Records shown =>

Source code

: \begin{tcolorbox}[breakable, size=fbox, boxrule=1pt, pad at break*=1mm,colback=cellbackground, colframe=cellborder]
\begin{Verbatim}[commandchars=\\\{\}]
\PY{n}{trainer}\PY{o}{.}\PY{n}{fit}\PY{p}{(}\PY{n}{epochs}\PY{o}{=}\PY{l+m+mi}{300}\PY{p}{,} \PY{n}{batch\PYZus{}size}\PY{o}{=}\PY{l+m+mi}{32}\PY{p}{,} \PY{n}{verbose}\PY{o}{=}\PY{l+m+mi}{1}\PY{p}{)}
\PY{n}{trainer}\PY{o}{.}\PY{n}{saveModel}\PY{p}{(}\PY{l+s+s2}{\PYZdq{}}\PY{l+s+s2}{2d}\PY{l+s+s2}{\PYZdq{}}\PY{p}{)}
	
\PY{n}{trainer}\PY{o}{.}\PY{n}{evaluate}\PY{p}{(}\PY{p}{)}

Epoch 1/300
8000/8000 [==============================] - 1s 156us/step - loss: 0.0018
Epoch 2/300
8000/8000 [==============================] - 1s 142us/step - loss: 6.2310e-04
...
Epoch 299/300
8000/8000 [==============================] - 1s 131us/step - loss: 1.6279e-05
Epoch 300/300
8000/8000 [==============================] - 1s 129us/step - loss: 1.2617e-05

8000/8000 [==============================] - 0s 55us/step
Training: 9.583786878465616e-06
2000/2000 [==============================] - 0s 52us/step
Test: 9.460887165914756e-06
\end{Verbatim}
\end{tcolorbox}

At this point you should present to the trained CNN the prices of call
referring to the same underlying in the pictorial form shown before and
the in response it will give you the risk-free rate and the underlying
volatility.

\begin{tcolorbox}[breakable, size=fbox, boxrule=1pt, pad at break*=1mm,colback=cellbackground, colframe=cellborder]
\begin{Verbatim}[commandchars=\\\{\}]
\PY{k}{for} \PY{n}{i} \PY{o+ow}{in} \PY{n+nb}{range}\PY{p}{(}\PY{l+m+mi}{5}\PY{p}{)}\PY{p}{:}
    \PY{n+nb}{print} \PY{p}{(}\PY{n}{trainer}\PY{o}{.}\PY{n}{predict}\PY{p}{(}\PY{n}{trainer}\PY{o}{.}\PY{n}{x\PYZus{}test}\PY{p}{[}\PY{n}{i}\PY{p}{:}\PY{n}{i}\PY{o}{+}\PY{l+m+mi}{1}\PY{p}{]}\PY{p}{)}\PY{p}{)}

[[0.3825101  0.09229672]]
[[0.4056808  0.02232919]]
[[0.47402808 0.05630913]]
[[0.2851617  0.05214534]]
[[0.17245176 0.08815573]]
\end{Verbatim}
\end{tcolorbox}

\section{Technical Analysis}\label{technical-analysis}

...

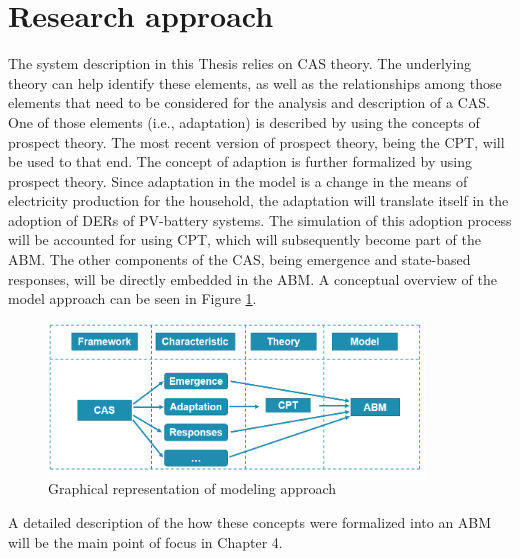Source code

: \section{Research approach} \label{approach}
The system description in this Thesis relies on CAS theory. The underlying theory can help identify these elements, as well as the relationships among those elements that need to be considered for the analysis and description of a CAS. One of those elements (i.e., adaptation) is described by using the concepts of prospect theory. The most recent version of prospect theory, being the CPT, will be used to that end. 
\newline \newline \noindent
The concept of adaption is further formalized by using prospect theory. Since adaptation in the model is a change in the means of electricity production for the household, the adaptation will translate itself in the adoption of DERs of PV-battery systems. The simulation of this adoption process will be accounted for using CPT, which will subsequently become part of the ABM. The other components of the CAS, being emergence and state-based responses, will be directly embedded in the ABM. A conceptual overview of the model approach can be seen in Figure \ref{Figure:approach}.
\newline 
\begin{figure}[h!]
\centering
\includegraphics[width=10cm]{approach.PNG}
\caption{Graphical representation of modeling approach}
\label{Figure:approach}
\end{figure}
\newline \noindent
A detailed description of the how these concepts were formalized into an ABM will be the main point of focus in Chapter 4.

---

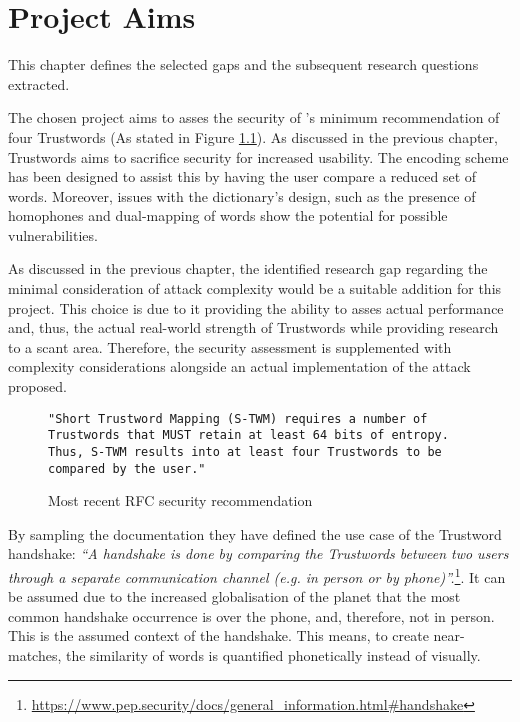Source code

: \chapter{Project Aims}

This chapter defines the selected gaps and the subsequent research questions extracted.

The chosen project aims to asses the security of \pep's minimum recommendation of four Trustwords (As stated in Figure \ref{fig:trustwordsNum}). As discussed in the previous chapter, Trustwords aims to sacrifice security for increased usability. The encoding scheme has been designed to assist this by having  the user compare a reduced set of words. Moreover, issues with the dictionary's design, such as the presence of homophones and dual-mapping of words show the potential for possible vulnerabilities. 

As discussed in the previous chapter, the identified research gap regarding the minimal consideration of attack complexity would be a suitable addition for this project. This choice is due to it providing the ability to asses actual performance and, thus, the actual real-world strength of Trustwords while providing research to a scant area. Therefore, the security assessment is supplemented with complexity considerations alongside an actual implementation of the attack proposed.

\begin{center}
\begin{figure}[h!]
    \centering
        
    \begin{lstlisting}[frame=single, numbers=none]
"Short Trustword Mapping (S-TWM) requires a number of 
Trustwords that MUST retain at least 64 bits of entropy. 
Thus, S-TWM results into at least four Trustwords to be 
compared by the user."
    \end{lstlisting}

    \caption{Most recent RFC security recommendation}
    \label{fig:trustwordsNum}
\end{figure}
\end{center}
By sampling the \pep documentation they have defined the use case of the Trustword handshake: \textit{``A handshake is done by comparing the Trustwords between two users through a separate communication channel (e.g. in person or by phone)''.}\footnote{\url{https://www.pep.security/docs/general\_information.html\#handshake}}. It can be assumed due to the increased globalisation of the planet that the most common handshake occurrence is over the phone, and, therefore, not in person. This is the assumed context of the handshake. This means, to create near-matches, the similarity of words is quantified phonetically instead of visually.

Problem to work on =>
How many lines in the records hold the string "theory"? The number alone is the answer.

Answer =>
2